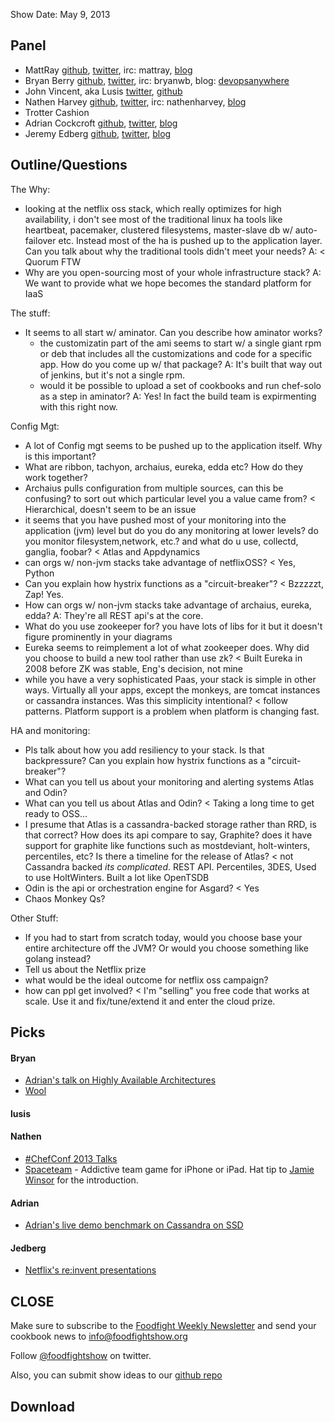 Show Date:  May 9, 2013

Panel<a name="panel"></a>
-----

* MattRay [github](http://github.com/mattray), [twitter](http://twitter.com/mattray), irc: mattray, [blog](http://www.leastresistance.net/)
* Bryan Berry [github](http://github.com/bryanwb), [twitter](http://twitter.com/bryanwb), irc: bryanwb, blog: [devopsanywhere](http://devopsanywhere.blogspot.com)
* John Vincent, aka Lusis [twitter](https://twitter.com/#!/lusis), [github](https://github.com/lusis)
* Nathen Harvey [github](http://github.com/nathenharvey),
  [twitter](http://twitter.com/nathenharvey), irc: nathenharvey,
  [blog](http://nathenharvey.com)
* Trotter Cashion  
* Adrian Cockcroft [github](http://github.com/adrianco), [twitter](http://twitter.com/adrianco), [blog](http://perfcap.blogspot.com)
* Jeremy Edberg [github](http://github.com/jedberg), [twitter](http://twitter.com/), [blog](http://www.jedberg.net)

Outline/Questions
-----------------

The Why: 
* looking at the netflix oss stack, which really optimizes for high
  availability, i don't see most of the traditional linux ha tools like
  heartbeat, pacemaker, clustered filesystems, master-slave db w/ auto-failover etc. Instead most of
  the ha is pushed up to the application layer. Can you talk about why
  the traditional tools didn't meet your needs? A: < Quorum FTW
* Why are you open-sourcing most of your whole infrastructure stack? A: We want to provide what we hope becomes the standard platform for IaaS

The stuff:

* It seems to all start w/ aminator. Can you describe how aminator
  works?
  * the customizatin part of the ami seems to start w/ a single giant
    rpm or deb that includes all the customizations and code for a
    specific app. How do you come up w/ that package? A: It's built that way out of jenkins, but it's not a single rpm.
  * would it be possible to upload a set of cookbooks and run
    chef-solo as a step in aminator? A: Yes!  In fact the build team is expirmenting with this right now.

Config Mgt:

* A lot of Config mgt seems to be pushed up to the application itself.
  Why  is this important?
* What are ribbon, tachyon, archaius, eureka, edda etc? How do they
  work together?
* Archaius pulls configuration from multiple sources, can this be
  confusing? to sort out which particular level you a value came from? < Hierarchical, doesn't seem to be an issue
* it seems that you have pushed most of your monitoring into the
  application (jvm) level but do you do any monitoring at lower levels? do you monitor
  filesystem,network, etc.? and what do u use, collectd, ganglia, foobar? < Atlas and Appdynamics
* can orgs w/ non-jvm stacks take advantage of netflixOSS? < Yes, Python
* Can you explain how hystrix functions as a "circuit-breaker"? < Bzzzzzt, Zap! Yes.
* How can orgs w/ non-jvm stacks take advantage of archaius, eureka, edda? A: They're all REST api's at the core. 
* What do you use zookeeper for? you have lots of libs for it but it
  doesn't figure prominently in your diagrams
* Eureka seems to reimplement a lot of what zookeeper does. Why did
  you choose to build a new tool rather than use zk?  < Built Eureka in 2008 before ZK was stable, Eng's decision, not mine
* while you have a very sophisticated Paas, your stack is simple in
  other ways. Virtually all your apps, except the monkeys, are tomcat
  instances or cassandra instances. Was this simplicity intentional? < follow patterns. Platform support is a problem when platform is changing fast.

HA and monitoring:

* Pls talk about how you add resiliency to your stack. Is that
  backpressure? Can you explain how hystrix functions as a "circuit-breaker"? 
* What can you tell us about your monitoring and alerting systems Atlas and Odin?
* What can you tell us about Atlas and Odin? < Taking a long time to get ready to OSS...
* I presume that Atlas is a cassandra-backed storage rather than RRD,
is that correct? How does its api compare to say, Graphite? does it
have support for graphite like functions such as mostdeviant,
holt-winters, percentiles, etc? Is there a timeline for the release of
Atlas? < not Cassandra backed *its complicated*. REST API. Percentiles, 3DES, Used to use HoltWinters. Built a lot like OpenTSDB
* Odin is the api or orchestration engine for Asgard? < Yes 
* Chaos Monkey Qs?

Other Stuff:

* If you had to start from scratch today, would you choose base your entire
  architecture off the JVM? Or would you choose something like golang instead?
* Tell us about the Netflix prize
* what would be the ideal outcome for netflix oss campaign? 
* how can ppl get involved? < I'm "selling" you free code that works at scale. Use it and fix/tune/extend it and enter the cloud prize.

Picks<a name="picks"></a>
-----

#### Bryan  

* [Adrian's talk on Highly Available Architectures](http://www.youtube.com/watch?v=dekV3Oq7pH8)
* [Wool](http://www.amazon.com/Wool-Hugh-Howey/dp/1476733953)

#### lusis  

#### Nathen  

* [#ChefConf 2013 Talks](http://www.opscode.com/blog/chefconf-talks/)
* [Spaceteam](https://itunes.apple.com/us/app/spaceteam/id570510529?mt=8) - Addictive team game for iPhone or iPad.  Hat tip to [Jamie Winsor](https://twitter.com/resetexistence) for the introduction.

#### Adrian

* [Adrian's live demo benchmark on Cassandra on SSD](http://www.youtube.com/watch?v=Wo-zkUH1R8A&feature=youtu.be)

#### Jedberg

* [Netflix's re:invent presentations](http://techblog.netflix.com/2012/12/videos-of-netflix-talks-at-aws-reinvent.html)


CLOSE
-----

Make sure to subscribe to the [Foodfight Weekly Newsletter](http://bit.ly/ffsmail) and send your cookbook
news to info@foodfightshow.org

Follow [@foodfightshow](http://twitter.com/foodfightshow) on twitter.

Also, you can submit show ideas to our [github repo](https://github.com/foodfight/showz)



Download
--------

• [Problem requirements] Looking at the data above, say how many lines contain the word "from", with no added words.

• [Task response] 3